Segment Start: Input

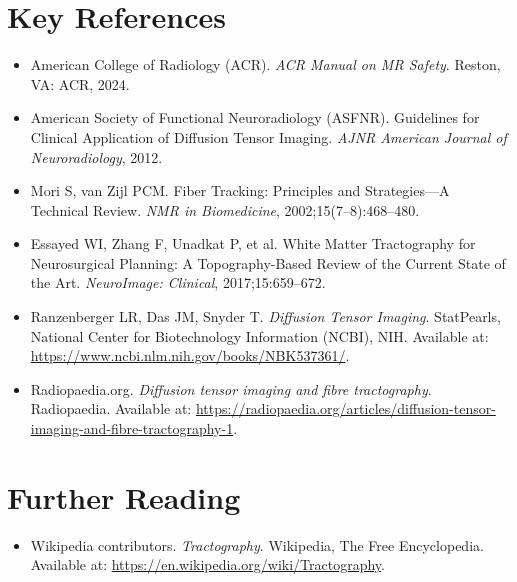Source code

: \section{Key References}

\begin{itemize}
    \item American College of Radiology (ACR). \textit{ACR Manual on MR Safety}. Reston, VA: ACR, 2024.
    \item American Society of Functional Neuroradiology (ASFNR). Guidelines for Clinical Application of Diffusion Tensor Imaging. \textit{AJNR American Journal of Neuroradiology}, 2012.
    \item Mori S, van Zijl PCM. Fiber Tracking: Principles and Strategies---A Technical Review. \textit{NMR in Biomedicine}, 2002;15(7--8):468--480.
    \item Essayed WI, Zhang F, Unadkat P, et al. White Matter Tractography for Neurosurgical Planning: A Topography-Based Review of the Current State of the Art. \textit{NeuroImage: Clinical}, 2017;15:659--672.
    \item Ranzenberger LR, Das JM, Snyder T. \textit{Diffusion Tensor Imaging}. StatPearls, National Center for Biotechnology Information (NCBI), NIH. Available at: \url{https://www.ncbi.nlm.nih.gov/books/NBK537361/}.
    \item Radiopaedia.org. \textit{Diffusion tensor imaging and fibre tractography}. Radiopaedia. Available at: \url{https://radiopaedia.org/articles/diffusion-tensor-imaging-and-fibre-tractography-1}.
\end{itemize}

\section{Further Reading}
\begin{itemize}
  \item Wikipedia contributors. \textit{Tractography}. Wikipedia, The Free Encyclopedia. Available at: \url{https://en.wikipedia.org/wiki/Tractography}.
\end{itemize}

Segment End: Input

Please repeat the entries above exactly, leaving out any pictures.

== Output of the exercise ==
Source code

: \section{Key References}

\begin{itemize}
    \item American College of Radiology (ACR). \textit{ACR Manual on MR Safety}. Reston, VA: ACR, 2024.
    \item American Society of Functional Neuroradiology (ASFNR). Guidelines for Clinical Application of Diffusion Tensor Imaging. \textit{AJNR American Journal of Neuroradiology}, 2012.
    \item Mori S, van Zijl PCM. Fiber Tracking: Principles and Strategies---A Technical Review. \textit{NMR in Biomedicine}, 2002;15(7--8):468--480.
    \item Essayed WI, Zhang F, Unadkat P, et al. White Matter Tractography for Neurosurgical Planning: A Topography-Based Review of the Current State of the Art. \textit{NeuroImage: Clinical}, 2017;15:659--672.
    \item Ranzenberger LR, Das JM, Snyder T. \textit{Diffusion Tensor Imaging}. StatPearls, National Center for Biotechnology Information (NCBI), NIH. Available at: \url{https://www.ncbi.nlm.nih.gov/books/NBK537361/}.
    \item Radiopaedia.org. \textit{Diffusion tensor imaging and fibre tractography}. Radiopaedia. Available at: \url{https://radiopaedia.org/articles/diffusion-tensor-imaging-and-fibre-tractography-1}.
\end{itemize}

\section{Further Reading}
\begin{itemize}
  \item Wikipedia contributors. \textit{Tractography}. Wikipedia, The Free Encyclopedia. Available at: \url{https://en.wikipedia.org/wiki/Tractography}.
\end{itemize}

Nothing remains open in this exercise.